### TASK DESCRIPTION
All lines of the entries with "optional" in them must be listed.

### SUPPLIED RECORDS
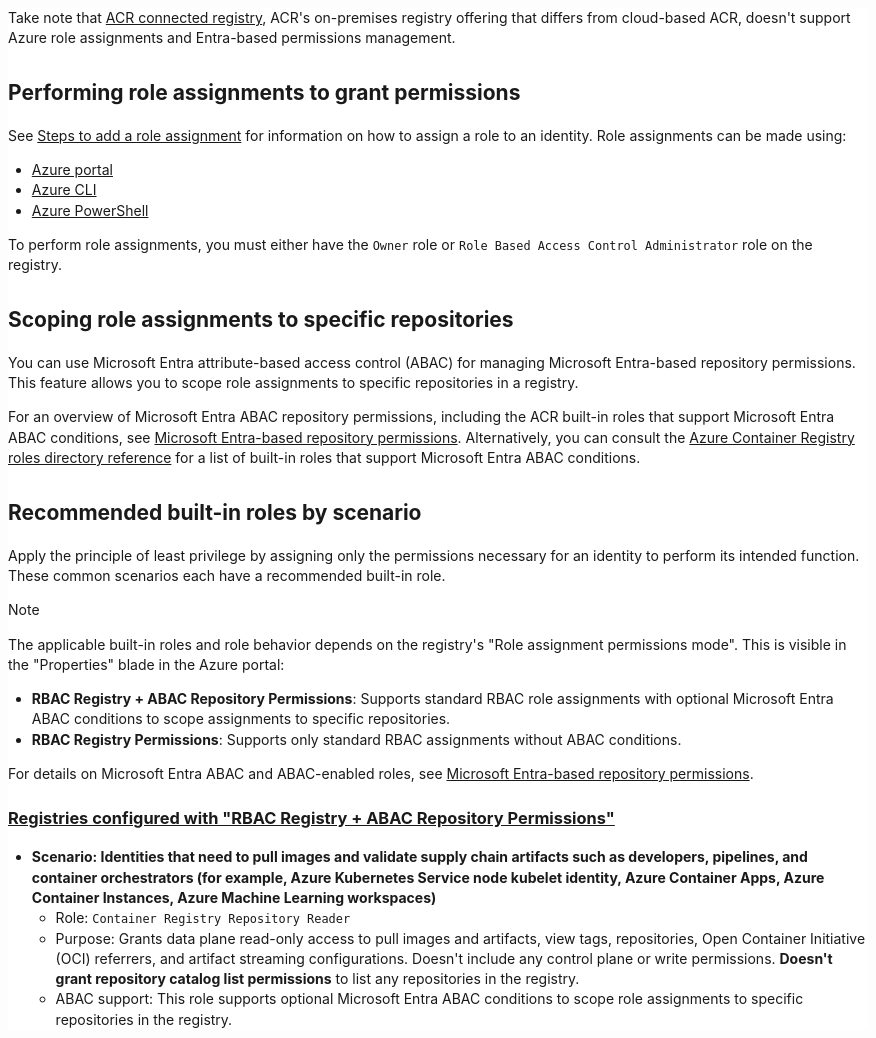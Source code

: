 Take note that [ACR connected registry](intro-connected-registry.md), ACR's on-premises registry offering that differs from cloud-based ACR, doesn't support Azure role assignments and Entra-based permissions management.

## Performing role assignments to grant permissions

See [Steps to add a role assignment](/azure/role-based-access-control/role-assignments-steps) for information on how to assign a role to an identity.
Role assignments can be made using:
- [Azure portal](/azure/role-based-access-control/role-assignments-portal)
- [Azure CLI](/azure/role-based-access-control/role-assignments-cli)
- [Azure PowerShell](/azure/role-based-access-control/role-assignments-powershell)

To perform role assignments, you must either have the `Owner` role or `Role Based Access Control Administrator` role on the registry.

## Scoping role assignments to specific repositories

You can use Microsoft Entra attribute-based access control (ABAC) for managing Microsoft Entra-based repository permissions.
This feature allows you to scope role assignments to specific repositories in a registry.

For an overview of Microsoft Entra ABAC repository permissions, including the ACR built-in roles that support Microsoft Entra ABAC conditions, see [Microsoft Entra-based repository permissions](container-registry-rbac-abac-repository-permissions.md).
Alternatively, you can consult the [Azure Container Registry roles directory reference](container-registry-rbac-built-in-roles-directory-reference.md) for a list of built-in roles that support Microsoft Entra ABAC conditions.

## Recommended built-in roles by scenario

Apply the principle of least privilege by assigning only the permissions necessary for an identity to perform its intended function.
These common scenarios each have a recommended built-in role.

> [!NOTE]
> The applicable built-in roles and role behavior depends on the registry's "Role assignment permissions mode". This is visible in the "Properties" blade in the Azure portal:
> - **RBAC Registry + ABAC Repository Permissions**: Supports standard RBAC role assignments with optional Microsoft Entra ABAC conditions to scope assignments to specific repositories.
> - **RBAC Registry Permissions**: Supports only standard RBAC assignments without ABAC conditions.
>
> For details on Microsoft Entra ABAC and ABAC-enabled roles, see [Microsoft Entra-based repository permissions](container-registry-rbac-abac-repository-permissions.md).

### [Registries configured with "RBAC Registry + ABAC Repository Permissions"](#tab/registries-configured-with-rbac-registry-abac-repository-permissions)

- **Scenario: Identities that need to pull images and validate supply chain artifacts such as developers, pipelines, and container orchestrators (for example, Azure Kubernetes Service node kubelet identity, Azure Container Apps, Azure Container Instances, Azure Machine Learning workspaces)**
  - Role: `Container Registry Repository Reader`
  - Purpose: Grants data plane read-only access to pull images and artifacts, view tags, repositories, Open Container Initiative (OCI) referrers, and artifact streaming configurations. Doesn't include any control plane or write permissions. **Doesn't grant repository catalog list permissions** to list any repositories in the registry.
  - ABAC support: This role supports optional Microsoft Entra ABAC conditions to scope role assignments to specific repositories in the registry.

### OUTPUT BELOW
> - **RBAC Registry + ABAC Repository Permissions**: Supports standard RBAC role assignments with optional Microsoft Entra ABAC conditions to scope assignments to specific repositories.
  - ABAC support: This role supports optional Microsoft Entra ABAC conditions to scope role assignments to specific repositories in the registry.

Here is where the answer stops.